* [What is being asked] Each line of the records below that holds "Create" should be copied out.

─── The data

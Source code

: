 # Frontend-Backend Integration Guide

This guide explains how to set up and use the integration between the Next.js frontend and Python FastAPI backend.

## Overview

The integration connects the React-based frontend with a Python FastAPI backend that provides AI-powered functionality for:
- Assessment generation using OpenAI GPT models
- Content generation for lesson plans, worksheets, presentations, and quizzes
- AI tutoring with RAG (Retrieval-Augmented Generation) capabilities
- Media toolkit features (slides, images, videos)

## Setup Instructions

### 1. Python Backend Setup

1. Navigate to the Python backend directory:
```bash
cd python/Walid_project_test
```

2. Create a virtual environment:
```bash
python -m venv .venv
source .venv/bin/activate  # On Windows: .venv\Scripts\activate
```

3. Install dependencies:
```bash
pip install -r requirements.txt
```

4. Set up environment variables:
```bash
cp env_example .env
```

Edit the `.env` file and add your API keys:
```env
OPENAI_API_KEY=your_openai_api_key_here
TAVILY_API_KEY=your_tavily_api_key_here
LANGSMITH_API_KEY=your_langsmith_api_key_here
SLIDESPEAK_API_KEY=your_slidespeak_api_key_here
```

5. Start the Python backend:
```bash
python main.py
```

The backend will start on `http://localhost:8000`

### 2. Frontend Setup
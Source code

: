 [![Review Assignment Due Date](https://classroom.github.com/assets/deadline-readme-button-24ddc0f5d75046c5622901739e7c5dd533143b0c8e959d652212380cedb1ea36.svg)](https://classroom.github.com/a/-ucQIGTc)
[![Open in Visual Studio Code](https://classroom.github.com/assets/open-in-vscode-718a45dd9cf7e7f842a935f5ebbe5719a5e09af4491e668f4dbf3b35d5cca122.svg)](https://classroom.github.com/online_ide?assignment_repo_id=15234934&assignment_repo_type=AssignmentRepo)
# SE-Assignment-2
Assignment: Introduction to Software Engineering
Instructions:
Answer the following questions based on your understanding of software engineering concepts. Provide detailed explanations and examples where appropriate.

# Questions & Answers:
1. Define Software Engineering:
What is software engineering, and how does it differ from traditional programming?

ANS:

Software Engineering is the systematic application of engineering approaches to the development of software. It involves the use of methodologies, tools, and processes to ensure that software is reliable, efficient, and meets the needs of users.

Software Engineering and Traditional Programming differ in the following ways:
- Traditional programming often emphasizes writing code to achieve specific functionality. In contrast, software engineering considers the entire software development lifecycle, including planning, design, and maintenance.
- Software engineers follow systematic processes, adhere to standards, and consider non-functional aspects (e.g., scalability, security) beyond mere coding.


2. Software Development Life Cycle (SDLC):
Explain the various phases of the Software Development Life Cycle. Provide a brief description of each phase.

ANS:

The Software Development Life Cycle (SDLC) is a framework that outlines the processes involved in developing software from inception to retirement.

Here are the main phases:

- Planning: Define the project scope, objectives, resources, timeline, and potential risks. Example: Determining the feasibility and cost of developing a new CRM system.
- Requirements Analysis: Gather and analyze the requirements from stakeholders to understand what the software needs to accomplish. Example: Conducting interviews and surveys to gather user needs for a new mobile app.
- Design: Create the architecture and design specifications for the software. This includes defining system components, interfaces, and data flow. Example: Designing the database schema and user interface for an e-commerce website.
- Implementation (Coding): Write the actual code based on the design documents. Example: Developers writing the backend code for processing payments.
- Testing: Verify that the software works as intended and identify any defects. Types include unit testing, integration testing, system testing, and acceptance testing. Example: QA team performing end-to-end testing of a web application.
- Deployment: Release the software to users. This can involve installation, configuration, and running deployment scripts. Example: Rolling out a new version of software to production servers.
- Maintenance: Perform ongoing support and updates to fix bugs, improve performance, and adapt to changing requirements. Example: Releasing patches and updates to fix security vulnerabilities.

──────

* [Solution for this problem]
2. Create a virtual environment:
- Design: Create the architecture and design specifications for the software. This includes defining system components, interfaces, and data flow. Example: Designing the database schema and user interface for an e-commerce website.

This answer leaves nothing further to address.